Six years ago, my producing partner Lilit Pilikian and I set out to make a documentary called “100 Years from Home” about the lasting impact of a genocide that nearly annihilated a people.
The film, which I directed and co-edited in Final Cut Pro X, follows Lilit’s journey as she searches for her great-grandparents’ house in modern-day Turkey, which they were forced to abandon over a century ago during the Armenian Genocide in the Turkish Ottoman Empire that killed over 1.5 million Armenians during and after World War I.
“100 Years from Home” is a vivid portrait of an American woman grappling with questions about cultural identity, intergenerational trauma, family, survival, and finding her place in her community and the world. The harrowing yet hopeful documentary is now airing on PBS stations across the U.S. and Canada.
The next broadcast will be in the San Francisco Bay Area on KQED PLUS on Monday, March 15th, 2021 at 7:00 p.m.
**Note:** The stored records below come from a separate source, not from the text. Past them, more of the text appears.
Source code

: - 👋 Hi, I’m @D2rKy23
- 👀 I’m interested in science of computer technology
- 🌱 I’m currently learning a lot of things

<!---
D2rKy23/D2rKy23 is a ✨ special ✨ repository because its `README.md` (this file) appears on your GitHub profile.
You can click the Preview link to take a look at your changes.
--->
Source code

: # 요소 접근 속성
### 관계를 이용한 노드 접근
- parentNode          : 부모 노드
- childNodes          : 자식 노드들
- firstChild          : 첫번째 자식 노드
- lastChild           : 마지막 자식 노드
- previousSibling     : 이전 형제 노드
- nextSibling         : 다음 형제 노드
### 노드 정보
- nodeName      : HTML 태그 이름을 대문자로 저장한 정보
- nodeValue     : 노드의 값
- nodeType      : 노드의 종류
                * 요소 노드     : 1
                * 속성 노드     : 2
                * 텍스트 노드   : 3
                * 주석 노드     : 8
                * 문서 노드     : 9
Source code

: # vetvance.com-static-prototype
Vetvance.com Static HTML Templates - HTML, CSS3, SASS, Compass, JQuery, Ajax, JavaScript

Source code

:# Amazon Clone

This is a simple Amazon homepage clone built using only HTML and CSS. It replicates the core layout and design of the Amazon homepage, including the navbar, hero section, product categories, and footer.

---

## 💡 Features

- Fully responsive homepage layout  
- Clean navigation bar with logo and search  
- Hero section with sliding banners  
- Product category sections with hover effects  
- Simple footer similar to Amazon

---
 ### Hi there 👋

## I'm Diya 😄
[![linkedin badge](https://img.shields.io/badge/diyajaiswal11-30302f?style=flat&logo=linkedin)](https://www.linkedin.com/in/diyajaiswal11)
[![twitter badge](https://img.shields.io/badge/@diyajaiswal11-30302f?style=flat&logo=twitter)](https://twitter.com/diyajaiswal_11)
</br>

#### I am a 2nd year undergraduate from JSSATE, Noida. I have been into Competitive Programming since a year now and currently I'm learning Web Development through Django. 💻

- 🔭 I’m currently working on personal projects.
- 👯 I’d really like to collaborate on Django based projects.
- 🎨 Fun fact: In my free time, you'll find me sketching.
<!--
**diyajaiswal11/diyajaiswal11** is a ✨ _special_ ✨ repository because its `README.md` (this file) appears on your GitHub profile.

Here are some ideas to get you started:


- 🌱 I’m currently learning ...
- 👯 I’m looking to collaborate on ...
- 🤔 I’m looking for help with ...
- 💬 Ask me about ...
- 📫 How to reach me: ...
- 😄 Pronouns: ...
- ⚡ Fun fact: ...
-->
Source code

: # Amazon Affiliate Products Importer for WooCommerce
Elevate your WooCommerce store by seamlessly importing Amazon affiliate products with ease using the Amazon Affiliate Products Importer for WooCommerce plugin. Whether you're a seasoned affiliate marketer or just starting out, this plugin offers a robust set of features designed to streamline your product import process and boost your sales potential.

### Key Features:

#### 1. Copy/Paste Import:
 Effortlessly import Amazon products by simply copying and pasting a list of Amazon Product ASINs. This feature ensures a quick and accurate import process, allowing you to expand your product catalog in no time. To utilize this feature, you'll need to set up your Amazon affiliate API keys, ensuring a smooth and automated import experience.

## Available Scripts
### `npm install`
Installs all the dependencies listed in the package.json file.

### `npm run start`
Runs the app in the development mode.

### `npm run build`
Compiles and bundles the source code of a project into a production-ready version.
PT.
The blueprint for the long-lost house was passed down from generation-to-generation until finally ending up in Lilit’s hands. So in April of 2015, the two of us flew out to Armenia to be there for the centennial, then into Turkey in search of the house.
For practical and safety reasons, equipment was kept as lightweight and low profile as possible for the production and our crew of two. The film was primarily shot on a Canon 5D and Canon 7D, with GoPros used for driving inserts and drone footage, as well as the occasional b-roll footage shot on an iPhone. We filmed many interviews that were setup with a barebones lighting kit that are incorporated throughout the documentary for context and color.
The documentary features interviews with luminaries like Reddit co-founder Alexis Ohanian, former Twitter VP Raffi Krikorian, historian and UCLA professor Richard Hovannisian, social critic Vahe Berberian, documentarian Carla Garapedian, Archbishop Pargev Martirosyan of the Armenian Apostolic Church, and Armenian studies scholar Shushan Karapetian.
I brought my MacBook Pro along for the trip, and at the end of each night I backed up the day’s footage to multiple hard drives, and logged it in Final Cut Pro. I created Multicam clips for the sit-down interviews, and marked clips/clip ranges with relevant keywords and as favorites.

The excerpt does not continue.